Photo du camp de Yarmouk. Dr Moawia.

Photo du camp de Yarmouk. Dr Moawia.

Speaking with you as Dr. Mohawia, I’m a specialist in Urology and genitourinary disorders since April 2012. I live in Yarmouk camp, once the largest community market in Syria. It’s in the capital Damascus and was built in 1951 as a camp for Palestinian refugees. 5 years ago, about half a million people lived in it. Now, there are only a few thousand, as most of its inhabitants moved to neighboring areas or left the country. Yarmouk camp has been under total siege from the 15 of July 2013 till this date. These conditions oblige me to work as a general practitioner, treating people with diseases other than urological ones. What I’m trying to do with this presentation is to brief you with an overview of the situation here, concentrating on medical aspects.

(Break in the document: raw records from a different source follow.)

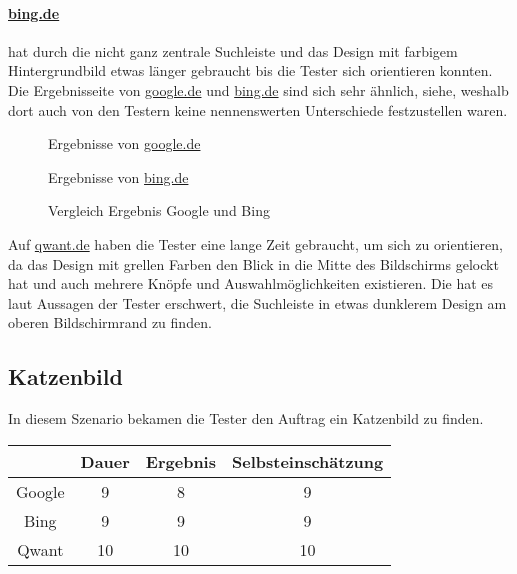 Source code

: \paragraph{\url{bing.de}} hat durch die nicht ganz zentrale Suchleiste und das Design mit farbigem Hintergrundbild etwas länger gebraucht bis die Tester sich orientieren konnten.
Die Ergebnisseite von \url{google.de} und \url{bing.de} sind sich sehr ähnlich, siehe, weshalb dort auch von den Testern keine nennenswerten Unterschiede festzustellen waren.\\
\begin{figure}
    \centering
    \begin{minipage}[t]{0.45\linewidth}
        \centering
        Ergebnisse von \url{google.de}
    \end{minipage}%
    \hfill\vrule\hfill
    \begin{minipage}[t]{0.45\linewidth}
        \centering
        Ergebnisse von \url{bing.de}
    \end{minipage}
    \caption{Vergleich Ergebnis Google und Bing}\label{fig:tag_des_internets_results}
\end{figure}

\noindent Auf \url{qwant.de} haben die Tester eine lange Zeit gebraucht, um sich zu orientieren,
da das Design mit grellen Farben den Blick in die Mitte des Bildschirms gelockt hat und auch mehrere Knöpfe und Auswahlmöglichkeiten existieren.
Die hat es laut Aussagen der Tester erschwert, die Suchleiste in etwas dunklerem Design am oberen Bildschirmrand zu finden.

\subsection{Katzenbild}\label{subsec:szenario2}
In diesem Szenario bekamen die Tester den Auftrag ein Katzenbild zu finden.

\begin{tabular}{|c|c|c|c|}
    \hline
    & Dauer & Ergebnis & Selbsteinschätzung \\
    \hline
    Google & 9     & 8        & 9                  \\
    \hline
    Bing   & 9     & 9        & 9                  \\
    \hline
    Qwant  & 10    & 10       & 10                 \\
    \hline
\end{tabular}

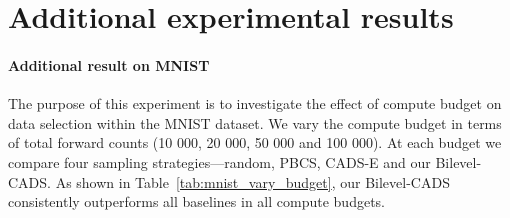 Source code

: \section{Additional experimental results}
\label{appendix:additional-results}
\paragraph{Additional result on MNIST}
The purpose of this experiment is to investigate the effect of compute budget on data selection within the MNIST dataset. We vary the compute budget in terms of total forward counts (10 000, 20 000, 50 000 and 100 000). At each budget we compare four sampling strategies—random, PBCS, CADS-E and our Bilevel-CADS.
As shown in Table~\ref{tab:mnist_vary_budget}, our Bilevel-CADS consistently outperforms all baselines in all compute budgets.
\begin{table}[!htbp]
  \centering
  \caption{Results on MNIST with various compute budgets.}
  \label{tab:mnist_vary_budget}
\end{table}  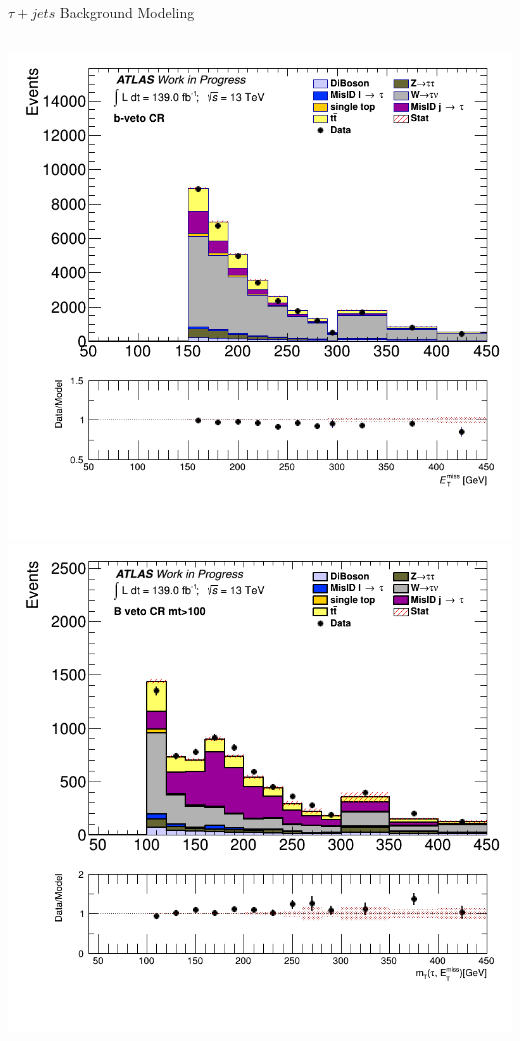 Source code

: \documentclass[aspectratio=169,xcolor=table]{beamer}
\begin{document}
\begin{frame}[t]{$\tau+jets$ Background Modeling}
\begin{columns}[t]
          \includegraphics[height=.45\textheight,keepaspectratio=true]{taujet_1p_3p/v09/met_et_BVETO.png}
          \includegraphics[height=.45\textheight,keepaspectratio=true]{taujet_1p_3p/v09/tau_0_met_mt_bveto100.png}

        \end{columns}
      \end{frame}
\end{document}
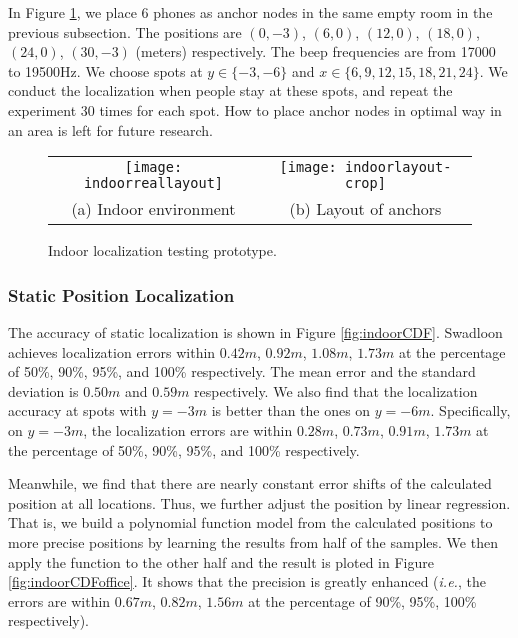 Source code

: \documentclass[]{sig-alternate-10pt}
\def\ie{\textit{i.e.}\xspace}
\def \ourprotocol{Swadloon\xspace}
\begin{document}
In Figure \ref{fig:indoorplacement}, we place 6 phones as anchor nodes
in the same empty room in the previous subsection. The positions are
$(0, -3)$, $(6, 0)$, $(12, 0)$, $(18, 0)$, $(24, 0)$, $(30, -3)$
(meters) respectively.  The beep frequencies are from 17000 to
19500Hz. We choose spots at $y\in \{-3, -6\}$ and $x\in
\{6,9,12, 15, 18, 21,24\}$.
We conduct the  localization when people stay at these spots, and
repeat the experiment  30 times for each spot.
How to place anchor nodes in optimal way in an area is left for future
research.
\begin{figure}[htb]
\begin{center}
\begin{tabular}{cc}
\texttt{[image: indoorreallayout]}\quad &
\texttt{[image: indoorlayout-crop]}       \\
(a) Indoor environment & (b) Layout of anchors
\end{tabular}
\end{center}
\caption{Indoor localization testing prototype.}
\label{fig:indoorplacement}
\end{figure}



\subsubsection{Static Position Localization}
\label{subsubsec:localization}

The accuracy of  static  localization is shown in Figure
\ref{fig:indoorCDF}.
\ourprotocol achieves localization errors within $0.42m$,
$0.92m$, $1.08m$, $1.73m$ at the percentage of 50\%, 90\%, 95\%, and 100\%
respectively. The mean error and the standard deviation is $0.50m$ and
$0.59m$ respectively.
We also find that the localization accuracy at spots with $y=-3m$
 is better than the ones on $y=-6m$.
Specifically, on $y=-3m$,
 the localization errors are within $0.28m$, $0.73m$, $0.91m$, $1.73m$ at the
 percentage of 50\%, 90\%, 95\%, and 100\% respectively. 
 
Meanwhile, we find that there are nearly constant error shifts of the
 calculated position at all  locations. 
Thus, we further adjust the position by linear regression. 
That is, we build a polynomial function model from the calculated
 positions to more precise positions by learning the results from half 
 of the samples. 
We then apply the function to the other half and the result is ploted in Figure
\ref{fig:indoorCDFoffice}.
It shows that the 
 precision is greatly enhanced (\ie, the errors are within $0.67m$,
 $0.82m$, $1.56m$ at the 
 percentage of 90\%, 95\%, 100\% respectively). 
 
\end{document}
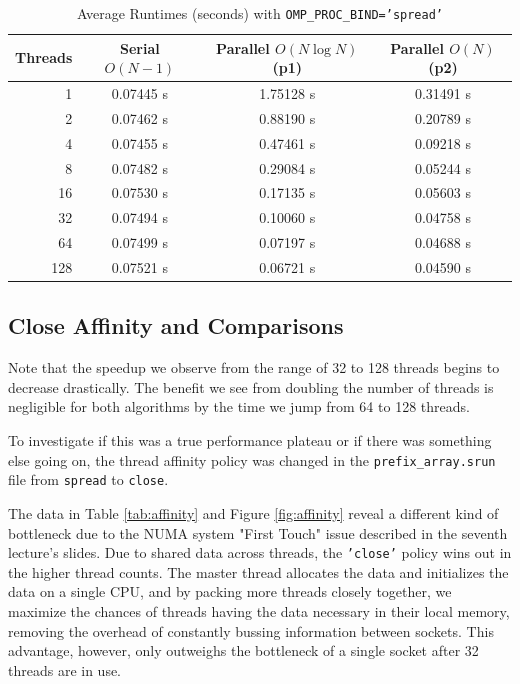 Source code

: \documentclass[11pt, letterpaper]{article}
\begin{document}
\begin{table}[h!]
    \centering
    \caption{Average Runtimes (seconds) with \texttt{OMP\_PROC\_BIND='spread'}}
    \label{tab:spread}
    \begin{tabular}{rccc}
        \toprule
        Threads & Serial $O(N-1)$ & Parallel $O(N \log N)$ (p1) & Parallel $O(N)$ (p2) \\
        \midrule
        1   & 0.07445 s & 1.75128 s & 0.31491 s \\
        2   & 0.07462 s & 0.88190 s & 0.20789 s \\
        4   & 0.07455 s & 0.47461 s & 0.09218 s \\
        8   & 0.07482 s & 0.29084 s & 0.05244 s \\
        16  & 0.07530 s & 0.17135 s & 0.05603 s \\
        32  & 0.07494 s & 0.10060 s & 0.04758 s \\
        64  & 0.07499 s & 0.07197 s & 0.04688 s \\
        128 & 0.07521 s & 0.06721 s & 0.04590 s \\
        \bottomrule
    \end{tabular}
\end{table}

\subsection{Close Affinity and Comparisons}

Note that the speedup we observe from the range of 32 to 128 threads begins to decrease drastically. The benefit we see from doubling the number of threads is negligible for both algorithms by the time we jump from 64 to 128 threads.

To investigate if this was a true performance plateau or if there was something else going on, the thread affinity policy was changed in the \texttt{prefix\_array.srun} file from \texttt{spread} to \texttt{close}.

The data in Table \ref{tab:affinity} and Figure \ref{fig:affinity} reveal a different kind of bottleneck due to the NUMA system "First Touch" issue described in the seventh lecture's slides. Due to shared data across threads, the \texttt{'close'} policy wins out in the higher thread counts. The master thread allocates the data and initializes the data on a single CPU, and by packing more threads closely together, we maximize the chances of threads having the data necessary in their local memory, removing the overhead of constantly bussing information between sockets. This advantage, however, only outweighs the bottleneck of a single socket after 32 threads are in use.
\end{document}
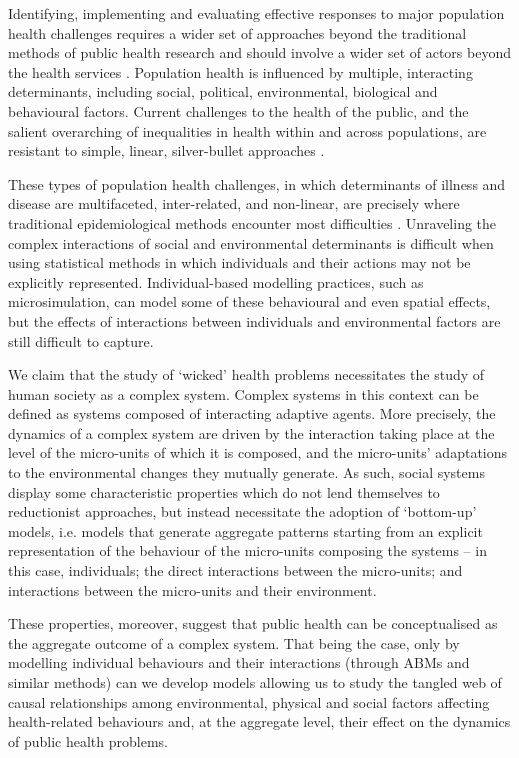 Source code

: \documentclass[review]{elsarticle}
\begin{document}
Identifying, implementing and evaluating effective responses to major population health challenges requires a wider set of approaches beyond the traditional methods of public health research and should involve a wider set of actors beyond the health services \citep{academy2016}. Population health is influenced by multiple, interacting determinants, including social, political, environmental, biological and behavioural factors. Current challenges to the health of the public, and the salient overarching of inequalities in health within and across populations, are resistant to simple, linear, silver-bullet approaches \citep{rutter2017}.

These types of population health challenges, in which determinants of illness and disease are multifaceted, inter-related, and non-linear, are precisely where traditional epidemiological methods encounter most difficulties \citep{galea2010}.  Unraveling the complex interactions of social and environmental determinants is difficult when using statistical methods in which individuals and their actions may not be explicitly represented.  Individual-based modelling practices, such as microsimulation, can model some of these behavioural and even spatial effects, but the effects of interactions between individuals and environmental factors are still difficult to capture.

We claim that the study of `wicked' health problems necessitates the study of human society as a complex system. Complex systems in this context can be defined as systems composed of interacting adaptive agents. More precisely, the dynamics of a complex system are driven by the interaction taking place at the level of the micro-units of which it is composed, and the micro-units' adaptations to the environmental changes they mutually generate. As such, social systems display some characteristic properties which do not lend themselves to reductionist approaches, but instead necessitate the adoption of `bottom-up' models, i.e. models that generate aggregate patterns starting from an explicit representation of the behaviour of the micro-units composing the systems -- in this case, individuals; the direct interactions between the micro-units; and interactions between the micro-units and their environment. 
  
These properties, moreover, suggest that public health can be conceptualised as the aggregate outcome of a complex system.  That being the case, only by modelling individual behaviours and their interactions (through ABMs and similar methods) can we develop models allowing us to study the tangled web of causal relationships among environmental, physical and social factors affecting health-related behaviours and, at the aggregate level, their effect on the dynamics of public health problems.
\end{document}
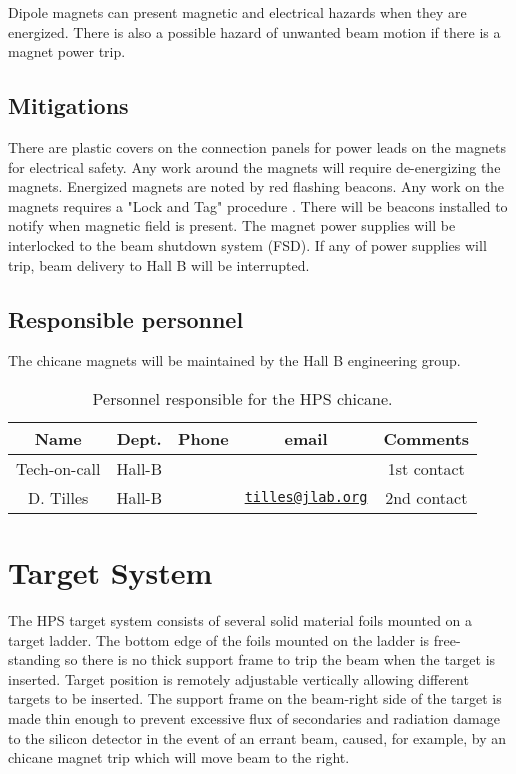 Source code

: \documentclass[11pt]{report}
\begin{document}
Dipole magnets can present magnetic and electrical hazards when they are energized. There is also a possible hazard of unwanted beam motion if there is a magnet power trip.  


\subsection{Mitigations}
\indent

There are plastic covers on the connection panels for power leads on the magnets for electrical safety. Any work around the magnets will require de-energizing the magnets. Energized magnets are noted by red flashing beacons. Any work on the magnets requires a "Lock and Tag" procedure \cite{ehs}. There will be beacons installed to notify when magnetic field is present. The magnet power supplies will be interlocked to the beam shutdown system (FSD). If any of power supplies will trip, beam delivery to Hall B will be interrupted.

\subsection{Responsible personnel}

The chicane magnets will be maintained by the Hall B engineering group.  

 \begin{table}[!ht]
 \centering
 \begin{tabular}{|c|c|c|c|c|}
\hline
 Name&Dept.&Phone&email&Comments \\ \hline
 Tech-on-call & Hall-B&&& 1st contact  \\ \hline
 D. Tilles & Hall-B&&\href{mailto:tilles@jlab.org}{\nolinkurl{tilles@jlab.org}}&2nd contact \\ \hline
  \end{tabular}
\caption{Personnel responsible for the HPS chicane.} 
\label{tb:magnets}
\end{table}


\section{Target System}

\indent

The HPS target system consists of several solid material foils mounted on a target ladder. The bottom edge of the foils mounted on the ladder is free-standing so there
is no thick support frame to trip the beam when the target is inserted. Target position is remotely  adjustable vertically allowing different targets to be inserted. The support
frame on the beam-right side of the target is made thin enough to
prevent excessive flux of secondaries and radiation damage to the silicon detector in the event of an errant
beam,  caused, for example, by an chicane magnet trip which will move beam to the right.
               
\end{document}
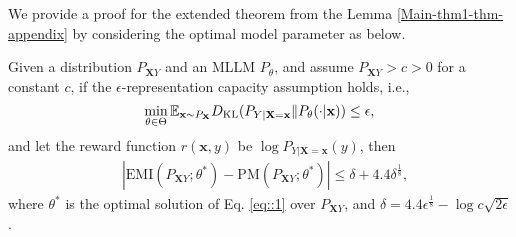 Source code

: We provide a proof for the extended theorem from the Lemma \ref{Main-thm1-thm-appendix} by considering the optimal model parameter as below.
\begin{theorem}\label{Main-thm1-thm-appendix}
    Given a distribution $P_{\mathbf{X}Y}$ and an MLLM $P_{\theta}$, and assume $P_{\mathbf{X}Y}>c>0$ for a constant $c$, if the $\epsilon$-representation capacity assumption holds, i.e.,
\begin{equation}\label{Expression-appendix}
    \min_{\theta\in \Theta} \mathbb{E}_{\mathbf{x}\sim P_{\mathbf{X}}} D_{\rm KL}(P_{Y|\mathbf{X}=\mathbf{x}}\| P_{\theta}(\cdot|\mathbf{x}) ) \leq \epsilon,
\end{equation}
and let the reward function $r(\mathbf{x},y)$ be $\log P_{Y|\mathbf{X}=\mathbf{x}}(y)$, then
\begin{equation*}
    \begin{split}
        &|\text{EMI}(P_{\mathbf{X}Y};\theta^*) - \text{PM}(P_{\mathbf{X}Y};\theta^*)| \leq \delta + 4.4 \delta^{\frac{1}{8}}, \nonumber
    \end{split}
    \end{equation*}
    \vspace{-0.2em}
    where $\theta^*$ is the optimal solution of Eq. \eqref{eq::1} over $P_{\mathbf{X}Y}$, and $\delta = 4.4\epsilon^{\frac{1}{8}} - \log c \sqrt{2\epsilon}$.
\end{theorem}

I’m often asked, what exactly do you need? I once wrote, trying to answer the question as briefly as possible, we need everything to be anything! No one in Yarmouk, including me of course, has the least basic right as a human being. Am I talking about the right to liberty? Freedom of speech? Freedom of belief? Maybe, but I am talking basically about food, about survival. What is called hunger, we live as starvation. One hundred and seventy seven people died of starvation during the last two months of 2013 and the first two months of 2014. Most of them were elderlies with chronic disorders like diabetes mellitus and hypertension, or infants, especially new borns who may have a birth weight of no more than 4 pounds (1.8 kg) and whose mothers suffer from malnutrition, preventing them from getting enough quantities of natural milk. Especially since there was, and is still, a severe deficiency in powdered milk. There are those who died of hunger. But all the habitants in here are affected by starvation in all aspects of their health. For weeks their meals may not be more than spiced water and blends that cause many cases of acute renal failure.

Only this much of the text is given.